Только смерть может перекрыть такую меру озлобленности, такое желание успокоения, такую увлеченность творчеством, а вообще где доказательства этого хваленого таланта? — сказал старик, меняя тон, чувствуя, что побаливает голова, отступая от Гарриет Уинслоу, как отступает грешник от исповедальни и смотрит, где бы преклонить колена для покаяния. Старый гринго вперил взор в слепую темь пустыни, словно пытаясь разглядеть на почве ядовитые разливы креозота, убивающего ростки любого растения. И он отступил от Гарриет Уинслоу.
— А ваша дочь? — спросила Гарриет Уинслоу, впервые дрогнувшим голосом, тут же мысленно обругав себя за слабость.
— Моя дочь поклялась никогда не видеть меня, — спокойно ответил старик, нервно шаря руками по столу в поисках текилы или клочка бумаги. — Она мне сказала: «Я лучше умру, чем когда-либо увижу тебя, ибо надеюсь, что ты умрешь до того, как почувствуешь, что я тебе нужна». Но я сомневаюсь, мисс Гарриет, я в этом сомневаюсь, потому что в ее глазах светилась надежда, что я не забуду тех детских игрушек, которые, кроме всего прочего, связывали нас столько лет. Так ведь было и в вашей семье, с вами, с вашим отцом, с вашей матерью, мисс Гарриет?
Она не ответила. Ей хотелось дослушать до конца. Ей не хотелось, чтобы старик снова погрузил взор во мрак пустыни, ища несообразные аналогии. (Теперь она сидит и вспоминает: ей хотелось, чтобы старик уже кончил говорить, а ей бы не надо было начинать вообще.) Она понимала, что трагикомической историей про двоюродного дедушку Хелстона и про итальянские полотна трудно расплатиться за подаренную ей историю жизни ее старого соотечественника, писателя.
— А ваша дочь?
— Разве вы не знали маленькие радости дружбы отца и дочери, а потом страшное горе, когда поймешь, что этого больше не будет?
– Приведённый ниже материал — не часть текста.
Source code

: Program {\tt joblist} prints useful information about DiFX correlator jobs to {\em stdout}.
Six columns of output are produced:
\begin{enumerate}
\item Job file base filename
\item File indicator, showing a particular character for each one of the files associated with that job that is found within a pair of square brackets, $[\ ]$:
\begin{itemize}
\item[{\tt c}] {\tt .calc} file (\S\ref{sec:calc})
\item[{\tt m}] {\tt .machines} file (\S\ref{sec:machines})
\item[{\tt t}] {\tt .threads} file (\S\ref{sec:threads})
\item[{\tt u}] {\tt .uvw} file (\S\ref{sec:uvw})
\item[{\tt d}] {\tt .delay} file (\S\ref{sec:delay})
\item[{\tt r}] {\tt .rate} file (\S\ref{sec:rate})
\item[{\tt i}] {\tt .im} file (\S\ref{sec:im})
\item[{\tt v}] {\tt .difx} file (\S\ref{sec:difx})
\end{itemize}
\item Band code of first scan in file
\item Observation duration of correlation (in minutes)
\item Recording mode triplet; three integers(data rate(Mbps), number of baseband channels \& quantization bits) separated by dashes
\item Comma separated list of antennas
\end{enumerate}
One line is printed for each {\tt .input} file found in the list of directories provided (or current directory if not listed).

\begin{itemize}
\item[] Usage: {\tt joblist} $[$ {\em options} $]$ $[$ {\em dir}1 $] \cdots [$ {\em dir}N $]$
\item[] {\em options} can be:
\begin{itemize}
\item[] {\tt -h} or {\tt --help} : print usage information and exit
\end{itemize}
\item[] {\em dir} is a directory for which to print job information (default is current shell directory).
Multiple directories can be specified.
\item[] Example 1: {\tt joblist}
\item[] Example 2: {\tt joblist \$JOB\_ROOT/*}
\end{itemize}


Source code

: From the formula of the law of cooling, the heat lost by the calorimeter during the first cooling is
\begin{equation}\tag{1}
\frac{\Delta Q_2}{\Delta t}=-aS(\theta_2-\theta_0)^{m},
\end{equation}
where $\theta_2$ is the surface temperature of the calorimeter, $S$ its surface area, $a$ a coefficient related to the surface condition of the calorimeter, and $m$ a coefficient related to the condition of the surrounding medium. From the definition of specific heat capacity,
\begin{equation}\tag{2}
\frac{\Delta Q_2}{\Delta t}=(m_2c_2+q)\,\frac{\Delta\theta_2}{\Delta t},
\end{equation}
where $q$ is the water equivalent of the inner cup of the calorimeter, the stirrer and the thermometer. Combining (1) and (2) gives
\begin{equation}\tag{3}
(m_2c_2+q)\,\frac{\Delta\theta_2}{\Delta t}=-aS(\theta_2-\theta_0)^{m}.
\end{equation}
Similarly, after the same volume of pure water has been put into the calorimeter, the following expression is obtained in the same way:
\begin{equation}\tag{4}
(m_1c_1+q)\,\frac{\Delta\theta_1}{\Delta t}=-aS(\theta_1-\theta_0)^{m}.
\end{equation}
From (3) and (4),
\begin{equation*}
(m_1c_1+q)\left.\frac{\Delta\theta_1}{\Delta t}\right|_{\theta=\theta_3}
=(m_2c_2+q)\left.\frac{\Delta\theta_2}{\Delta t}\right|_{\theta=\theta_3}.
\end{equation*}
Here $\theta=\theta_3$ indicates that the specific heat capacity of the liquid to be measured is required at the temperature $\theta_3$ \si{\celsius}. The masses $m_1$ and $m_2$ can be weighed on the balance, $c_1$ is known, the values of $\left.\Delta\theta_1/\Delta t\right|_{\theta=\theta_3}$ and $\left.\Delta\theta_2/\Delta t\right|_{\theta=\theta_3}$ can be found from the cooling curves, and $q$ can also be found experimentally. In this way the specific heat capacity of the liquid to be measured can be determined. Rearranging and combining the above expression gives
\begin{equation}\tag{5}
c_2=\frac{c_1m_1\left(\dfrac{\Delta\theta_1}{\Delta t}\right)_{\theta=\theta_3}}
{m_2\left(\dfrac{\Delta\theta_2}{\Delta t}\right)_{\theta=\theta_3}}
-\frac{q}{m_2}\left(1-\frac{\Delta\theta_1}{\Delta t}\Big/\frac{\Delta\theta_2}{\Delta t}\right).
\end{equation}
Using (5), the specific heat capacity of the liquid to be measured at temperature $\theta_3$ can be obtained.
— А дочь? — почти выкрикнула с каким-то холодным и неотступным упрямством Гарриет Уинслоу.
— Она сказала, что никогда не простит мне жуткую боль при виде тел своих братьев. Ты убил их обоих, сказала она, обоих.
— А страна? — теперь с раздражением встала с кресла Гарриет, скрывая свой страх платить исповедью за исповедь: «Я лучше отвечу старику: а страна?», и старик попал в сети — ясное дело, он насмехался и над страной, не желает ли она знать, что он растоптал также и чувство национальной гордости, и патриотический долг, и верность флагу? Так вот, даже за это, именно за это его боялась его семья: он издевался над Богом, над Отечеством, над Деньгами. Значит, когда-нибудь он начнет измываться и над ними самими? — наверное, они себя спрашивали, — когда-нибудь набросится на нас наш проклятый папаша, будет судить нас, попрекать нас: мол, вы тоже не исключение, вы — общее правило, и ты, моя супруга, и ты, моя прекрасная дочь, и вы, мои сыновья, вы — часть этой смехотворной кучи дерьма, этого смрада божьего, который называют человечеством.